Alias for field number 2

autodetect_header: bool

Alias for field number 0

autodetect_sample_size: int

Alias for field number 3

delimiter: str

Alias for field number 5

encoding: str

Alias for field number 8

classmethod from_fdw_options(fdw_options)
header: bool

Alias for field number 7

ignore_decode_errors: bool

Alias for field number 9

quotechar: str

Alias for field number 6

schema_inference_rows: int

Alias for field number 4

to_csv_kwargs()
to_table_options()

Turn this into a dict of table options that can be plugged back into CSVDataSource.

splitgraph.ingestion.csv.common.autodetect_csv(stream: io.RawIOBase, csv_options: splitgraph.ingestion.csv.common.CSVOptions) splitgraph.ingestion.csv.common.CSVOptions

Autodetect the CSV dialect, encoding, header etc.

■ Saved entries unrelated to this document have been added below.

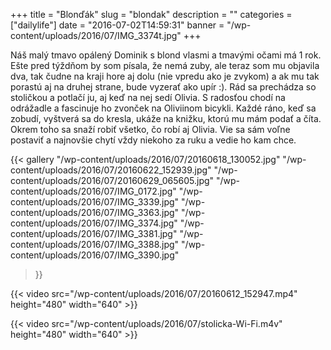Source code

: +++
title = "Blonďák"
slug = "blondak"
description = ""
categories = ["dailylife"]
date = "2016-07-02T14:59:31"
banner = "/wp-content/uploads/2016/07/IMG_3374t.jpg"
+++

Náš malý tmavo opálený Dominik s blond vlasmi a tmavými očami má 1 rok. Ešte pred týždňom by som
písala, že nemá zuby, ale teraz som mu objavila dva, tak čudne na kraji hore aj dolu (nie vpredu ako je
zvykom) a ak mu tak porastú aj na druhej strane, bude vyzerať ako upír :). Rád sa prechádza so
stoličkou a potlačí ju, aj keď na nej sedí Olivia. S radosťou chodí na odrážadle a fascinuje ho
zvonček na Oliviinom bicykli. Každé ráno, keď sa zobudí, vyštverá sa do kresla, ukáže na knižku,
ktorú mu mám podať a číta. Okrem toho sa snaží robiť všetko, čo robí aj Olivia. Vie sa sám voľne
postaviť a najnovšie chytí vždy niekoho za ruku a vedie ho kam chce.

{{< gallery
    "/wp-content/uploads/2016/07/20160618_130052.jpg"
    "/wp-content/uploads/2016/07/20160622_152939.jpg"
    "/wp-content/uploads/2016/07/20160629_065605.jpg"
    "/wp-content/uploads/2016/07/IMG_0172.jpg"
    "/wp-content/uploads/2016/07/IMG_3339.jpg"
    "/wp-content/uploads/2016/07/IMG_3363.jpg"
    "/wp-content/uploads/2016/07/IMG_3374.jpg"
    "/wp-content/uploads/2016/07/IMG_3381.jpg"
    "/wp-content/uploads/2016/07/IMG_3388.jpg"
    "/wp-content/uploads/2016/07/IMG_3390.jpg"
>}}

{{< video src="/wp-content/uploads/2016/07/20160612_152947.mp4" height="480" width="640" >}}



{{< video src="/wp-content/uploads/2016/07/stolicka-Wi-Fi.m4v" height="480" width="640" >}}

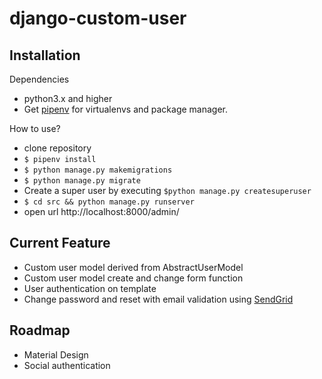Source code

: # django-custom-user

## Installation


Dependencies
- python3.x and higher
- Get [pipenv](https://docs.pipenv.org/) for virtualenvs and package manager.

How to use?
- clone repository
- `$ pipenv install `
- `$ python manage.py makemigrations`
- `$ python manage.py migrate`
- Create a super user by executing `$python manage.py createsuperuser`
- `$ cd src && python manage.py runserver`
- open url http://localhost:8000/admin/

## Current Feature
- Custom user model derived from AbstractUserModel
- Custom user model create and change form function
- User authentication on template
- Change password and reset with email validation using [SendGrid](https://sendgrid.com/)

## Roadmap
 - Material Design
 - Social authentication
 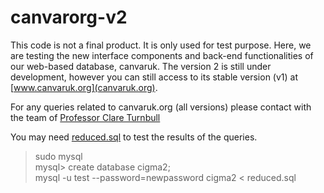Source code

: # canvarorg-v2

This code is not a final product. 
It is only used for test purpose.
Here, we are testing the new interface components and back-end functionalities of our web-based database, canvaruk.
The version 2 is still under development, however you can still access to its stable version (v1) at [www.canvaruk.org](canvaruk.org).

For any queries related to canvaruk.org (all versions) please contact with the team of [Professor Clare Turnbull](https://www.icr.ac.uk/our-research/researchers-and-teams/professor-clare-turnbull)

You may need [reduced.sql](https://drive.google.com/file/d/1Ljd-rr1fIIhWUN5LlJ1s8aqdk-kwDZK0/view?usp=sharing) to test the results of the queries.
> sudo mysql <br>
mysql> create database cigma2; <br>
> mysql -u test --password=newpassword cigma2  < reduced.sql <br>

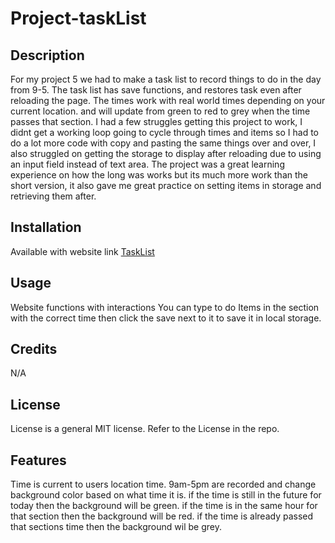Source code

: # Project-taskList
## Description
For my project 5 we had to make a task list to record things to do in the day from 9-5. The task list has save functions, and restores task even after reloading the page. 
The times work with real world times depending on your current location. and will update from green to red to grey when the time passes that section.
I had a few struggles getting this project to work, I didnt get a working loop going to cycle through times and items so I had to do a lot more code with copy and pasting the same things over and over,
I also struggled on getting the storage to display after reloading due to using an input field instead of text area.
The project was a great learning experience on how the long was works but its much more work than the short version, it also gave me great practice on setting items in storage and retrieving them after.
## Installation

Available with website link
[TaskList](https://dupeaj.github.io/Project-taskList/)

## Usage

Website functions with interactions
You can type to do Items in the section with the correct time then click the save next to it to save it in local storage.

## Credits

N/A

## License

License is a general MIT license. Refer to the License in the repo.

## Features

Time is current to users location time.
9am-5pm are recorded and change background color based on what time it is.
if the time is still in the future for today then the background will be green.
if the time is in the same hour for that section then the background will be red.
if the time is already passed that sections time then the background wil be grey.
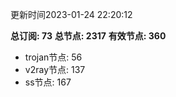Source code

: 更新时间2023-01-24 22:20:12

**总订阅: 73**
**总节点: 2317**
**有效节点: 360**
- trojan节点: 56
- v2ray节点: 137
- ss节点: 167
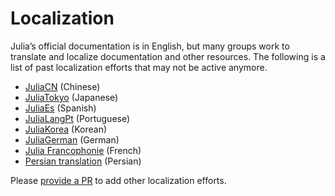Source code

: # Localization

Julia’s official documentation is in English, but many groups work to translate and localize documentation and other resources. The following is a list of past localization efforts that may not be active anymore.

* [JuliaCN](https://github.com/JuliaCN/JuliaZH.jl) (Chinese)
* [JuliaTokyo](http://julia.tokyo/) (Japanese)
* [JuliaEs](https://github.com/JuliaEs) (Spanish)
* [JuliaLangPt](https://github.com/JuliaLangPt) (Portuguese)
* [JuliaKorea](https://juliakorea.github.io/ko/) (Korean)
* [JuliaGerman](https://github.com/JuliaLangGerman) (German)
* [Julia Francophonie](https://www.juliafran.org/) (French)
* [Persian translation](https://github.com/AppliedLinearAlgebra-Sharif/julia-docs) (Persian)

Please [provide a PR](https://github.com/JuliaLang/www.julialang.org/edit/main/community/localization.md) to add other localization efforts.
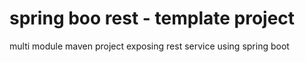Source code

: # spring boo rest - template project
multi module maven project exposing rest service using spring boot
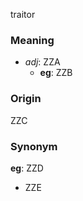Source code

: traitor
### Meaning
+ _adj_: ZZA
    + __eg__: ZZB

### Origin

ZZC

### Synonym

__eg__: ZZD

+ ZZE


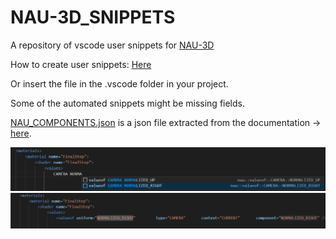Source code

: # NAU-3D_SNIPPETS
A repository of vscode user snippets for [NAU-3D](https://github.com/Nau3D/nau)

How to create user snippets: [Here](https://code.visualstudio.com/docs/editor/userdefinedsnippets#_create-your-own-snippets) 

Or insert the file in the .vscode folder in your project.

Some of the automated snippets might be missing fields. 

[NAU_COMPONENTS.json](NAU_COMPONENTS.json) is a json file extracted from the documentation -> [here](https://nau3d.di.uminho.pt/tutorial/specifying-objects-components-and-contexts/).

![Before](Screenshots/before.png)
![After](Screenshots/after.png)
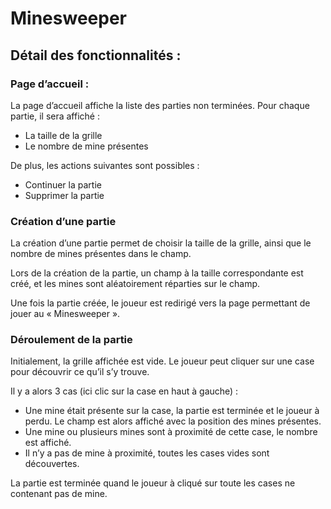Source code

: # Minesweeper

## Détail des fonctionnalités :

### Page d’accueil :

La page d’accueil affiche la liste des parties non terminées.
Pour chaque partie, il sera affiché :
- La taille de la grille
- Le nombre de mine présentes

De plus, les actions suivantes sont possibles :
- Continuer la partie
- Supprimer la partie
  
### Création d’une partie

La création d’une partie permet de choisir la taille de la grille, ainsi que le nombre de mines présentes dans le champ.

Lors de la création de la partie, un champ à la taille correspondante est créé, et les mines sont
aléatoirement réparties sur le champ.

Une fois la partie créée, le joueur est redirigé vers la page permettant de jouer au « Minesweeper ».

### Déroulement de la partie

Initialement, la grille affichée est vide. Le joueur peut cliquer sur une case pour découvrir ce qu’il s’y trouve.

Il y a alors 3 cas (ici clic sur la case en haut à gauche) :
- Une mine était présente sur la case, la partie est terminée et le joueur à perdu. Le champ est alors affiché avec la position des mines présentes.
- Une mine ou plusieurs mines sont à proximité de cette case, le nombre est affiché.
- Il n’y a pas de mine à proximité, toutes les cases vides sont découvertes.

La partie est terminée quand le joueur à cliqué sur toute les cases ne contenant pas de mine.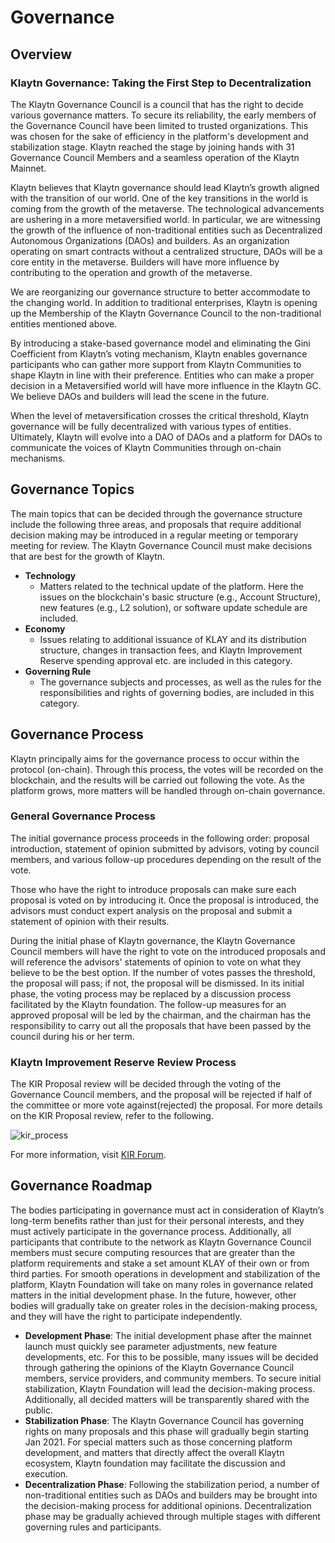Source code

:# Governance <a id="governance"></a>

## Overview <a id="overview"></a>

### Klaytn Governance: Taking the First Step to Decentralization <a id="klaytn-governance-taking-the-first-step-to-decentralization"></a>

The Klaytn Governance Council is a council that has the right to decide various governance matters. To secure its reliability, the early members of the Governance Council have been limited to trusted organizations. This was chosen for the sake of efficiency in the platform's development and stabilization stage. Klaytn reached the stage by joining hands with 31 Governance Council Members and a seamless operation of the Klaytn Mainnet.

Klaytn believes that Klaytn governance should lead Klaytn’s growth aligned with the transition of our world. One of the key transitions in the world is coming from the growth of the metaverse. The technological advancements are ushering in a more metaversified world. In particular, we are witnessing the growth of the influence of non-traditional entities such as Decentralized Autonomous Organizations (DAOs) and builders. As an organization operating on smart contracts without a centralized structure, DAOs will be a core entity in the metaverse. Builders will have more influence by contributing to the operation and growth of the metaverse.

We are reorganizing our governance structure to better accommodate to the changing world. In addition to traditional enterprises, Klaytn is opening up the Membership of the Klaytn Governance Council to the non-traditional entities mentioned above.

By introducing a stake-based governance model and eliminating the Gini Coefficient from Klaytn’s voting mechanism, Klaytn enables governance participants who can gather more support from Klaytn Communities to shape Klaytn in line with their preference. Entities who can make a proper decision in a Metaversified world will have more influence in the Klaytn GC. We believe DAOs and builders will lead the scene in the future.

When the level of metaversification crosses the critical threshold, Klaytn governance will be fully decentralized with various types of entities. Ultimately, Klaytn will evolve into a DAO of DAOs and a platform for DAOs to communicate the voices of Klaytn Communities through on-chain mechanisms.

## Governance Topics <a id="governance-topics"></a>

The main topics that can be decided through the governance structure include the following three areas, and proposals that require additional decision making may be introduced in a regular meeting or temporary meeting for review. The Klaytn Governance Council must make decisions that are best for the growth of Klaytn.

- **Technology**
  - Matters related to the technical update of the platform. Here the issues on the blockchain's basic structure (e.g., Account Structure), new features (e.g., L2 solution), or software update schedule are included.
- **Economy**
  - Issues relating to additional issuance of KLAY and its distribution structure, changes in transaction fees, and Klaytn Improvement Reserve spending approval etc. are included in this category.
- **Governing Rule**
  - The governance subjects and processes, as well as the rules for the responsibilities and rights of governing bodies, are included in this category.

## Governance Process <a id="governance-process"></a>

Klaytn principally aims for the governance process to occur within the protocol (on-chain). Through this process, the votes will be recorded on the blockchain, and the results will be carried out following the vote. As the platform grows, more matters will be handled through on-chain governance.

### General Governance Process <a id="general-governance-process"></a>

The initial governance process proceeds in the following order: proposal introduction, statement of opinion submitted by advisors, voting by council members, and various follow-up procedures depending on the result of the vote.

Those who have the right to introduce proposals can make sure each proposal is voted on by introducing it. Once the proposal is introduced, the advisors must conduct expert analysis on the proposal and submit a statement of opinion with their results.

During the initial phase of Klaytn governance, the Klaytn Governance Council members will have the right to vote on the introduced proposals and will reference the advisors' statements of opinion to vote on what they believe to be the best option. If the number of votes passes the threshold, the proposal will pass; if not, the proposal will be dismissed. In its initial phase, the voting process may be replaced by a discussion process facilitated by the Klaytn foundation. The follow-up measures for an approved proposal will be led by the chairman, and the chairman has the responsibility to carry out all the proposals that have been passed by the council during his or her term.

### Klaytn Improvement Reserve Review Process <a id="klaytn-improvement-reserve-review-process"></a>


The KIR Proposal review will be decided through the voting of the Governance Council members, and the proposal will be rejected if half of the committee or more vote against(rejected) the proposal. For more details on the KIR Proposal review, refer to the following.

![kir_process](../images/kir_process.png)

For more information, visit [KIR Forum](https://kir.klaytn.com/).

## Governance Roadmap <a id="governance-roadmap"></a>

The bodies participating in governance must act in consideration of Klaytn’s long-term benefits rather than just for their personal interests, and they must actively participate in the governance process. Additionally, all participants that contribute to the network as Klaytn Governance Council members must secure computing resources that are greater than the platform requirements and stake a set amount KLAY of their own or from third parties. For smooth operations in development and stabilization of the platform, Klaytn Foundation will take on many roles in governance related matters in the initial development phase. In the future, however, other bodies will gradually take on greater roles in the decision-making process, and they will have the right to participate independently.

* **Development Phase**: The initial development phase after the mainnet launch must quickly see parameter adjustments, new feature developments, etc. For this to be possible, many issues will be decided through gathering the opinions of the Klaytn Governance Council members, service providers, and community members. To secure initial stabilization, Klaytn Foundation will lead the decision-making process. Additionally, all decided matters will be transparently shared with the public.
* **Stabilization Phase**: The Klaytn Governance Council has governing rights on many proposals and this phase will gradually begin starting Jan 2021. For special matters such as those concerning platform development, and matters that directly affect the overall Klaytn ecosystem, Klaytn foundation may facilitate the discussion and execution.
* **Decentralization Phase**: Following the stabilization period, a number of non-traditional entities such as DAOs and builders may be brought into the decision-making process for additional opinions. Decentralization phase may be gradually achieved through multiple stages with different governing rules and participants.
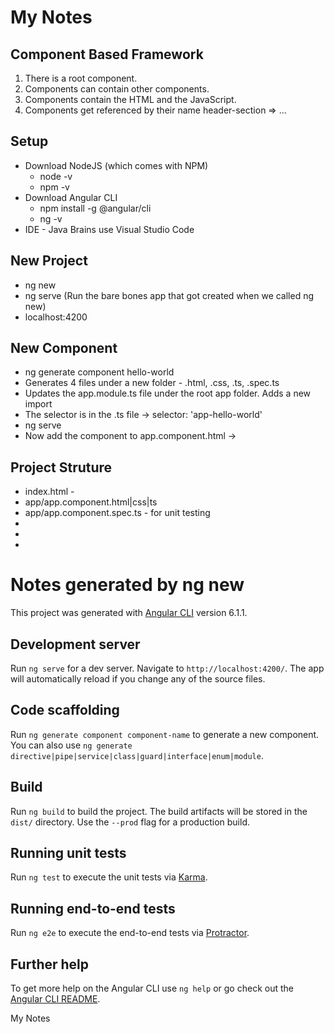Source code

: # My Notes

## Component Based Framework
1. There is a root component.
2. Components can contain other components.
3. Components contain the HTML and the JavaScript.
4. Components get referenced by their name header-section => <header-section>...</header-section>

## Setup

* Download NodeJS (which comes with NPM)  
	* node -v  
	* npm -v  
* Download Angular CLI
	* npm install -g @angular/cli
	* ng -v
* IDE - Java Brains use Visual Studio Code

## New Project

* ng new <project-name>
* ng serve (Run the bare bones app that got created when we called ng new)
* localhost:4200

## New Component

* ng generate component hello-world
* Generates 4 files under a new folder - .html, .css, .ts, .spec.ts
* Updates the app.module.ts file under the root app folder. Adds a new import
* The selector is in the .ts file -> selector: 'app-hello-world'
* ng serve
* Now add the component to app.component.html -> <app-hello-world></app-hello-world>

## Project Struture

* index.html - <app-root></app-root>
* app/app.component.html|css|ts
* app/app.component.spec.ts - for unit testing
* 
* 
* 

# Notes generated by ng new

This project was generated with [Angular CLI](https://github.com/angular/angular-cli) version 6.1.1.

## Development server

Run `ng serve` for a dev server. Navigate to `http://localhost:4200/`. The app will automatically reload if you change any of the source files.

## Code scaffolding

Run `ng generate component component-name` to generate a new component. You can also use `ng generate directive|pipe|service|class|guard|interface|enum|module`.

## Build

Run `ng build` to build the project. The build artifacts will be stored in the `dist/` directory. Use the `--prod` flag for a production build.

## Running unit tests

Run `ng test` to execute the unit tests via [Karma](https://karma-runner.github.io).

## Running end-to-end tests

Run `ng e2e` to execute the end-to-end tests via [Protractor](http://www.protractortest.org/).

## Further help

To get more help on the Angular CLI use `ng help` or go check out the [Angular CLI README](https://github.com/angular/angular-cli/blob/master/README.md).

My Notes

splitgraph.ingestion.csv.common.dump_options(options: Dict[str, Any]) Dict[str, str]
splitgraph.ingestion.csv.common.get_s3_params(fdw_options: Dict[str, Any]) Tuple[minio.api.Minio, str, str]
splitgraph.ingestion.csv.common.load_options(options: Dict[str, str]) Dict[str, Any]
splitgraph.ingestion.csv.common.log_to_postgres(*args, **kwargs)
splitgraph.ingestion.csv.common.make_csv_reader(response: io.IOBase, csv_options: splitgraph.ingestion.csv.common.CSVOptions) Tuple[splitgraph.ingestion.csv.common.CSVOptions, _csv._reader]
splitgraph.ingestion.csv.common.pad_csv_row(row: List[str], num_cols: int, row_number: int) List[str]

Preprocess a CSV file row to make the parser more robust.

splitgraph.ingestion.csv.fdw module

class splitgraph.ingestion.csv.fdw.CSVForeignDataWrapper(fdw_options, fdw_columns)

Bases: object

Foreign data wrapper for CSV files stored in S3 buckets or HTTP

can_sort(sortkeys)
execute(quals, columns, sortkeys=None)

Main Multicorn entry point.

explain(quals, columns, sortkeys=None, verbose=False)
get_rel_size(quals, columns)
classmethod import_schema(schema, srv_options, options, restriction_type, restricts)
splitgraph.ingestion.csv.fdw.log_to_postgres(*args, **kwargs)
splitgraph.ingestion.csv.fdw.report_errors(table_name: str)

Context manager that ignores exceptions and serializes them to JSON using PG’s notice mechanism instead. The data source is meant to load these to report on partial failures (e.g. failed to load one table, but not others).

Module contents

class splitgraph.ingestion.csv.CSVDataSource(engine: PostgresEngine, credentials: Credentials, params: Params, tables: Optional[Union[List[str], Dict[str, Tuple[List[splitgraph.core.types.TableColumn], TableParams]]]] = None)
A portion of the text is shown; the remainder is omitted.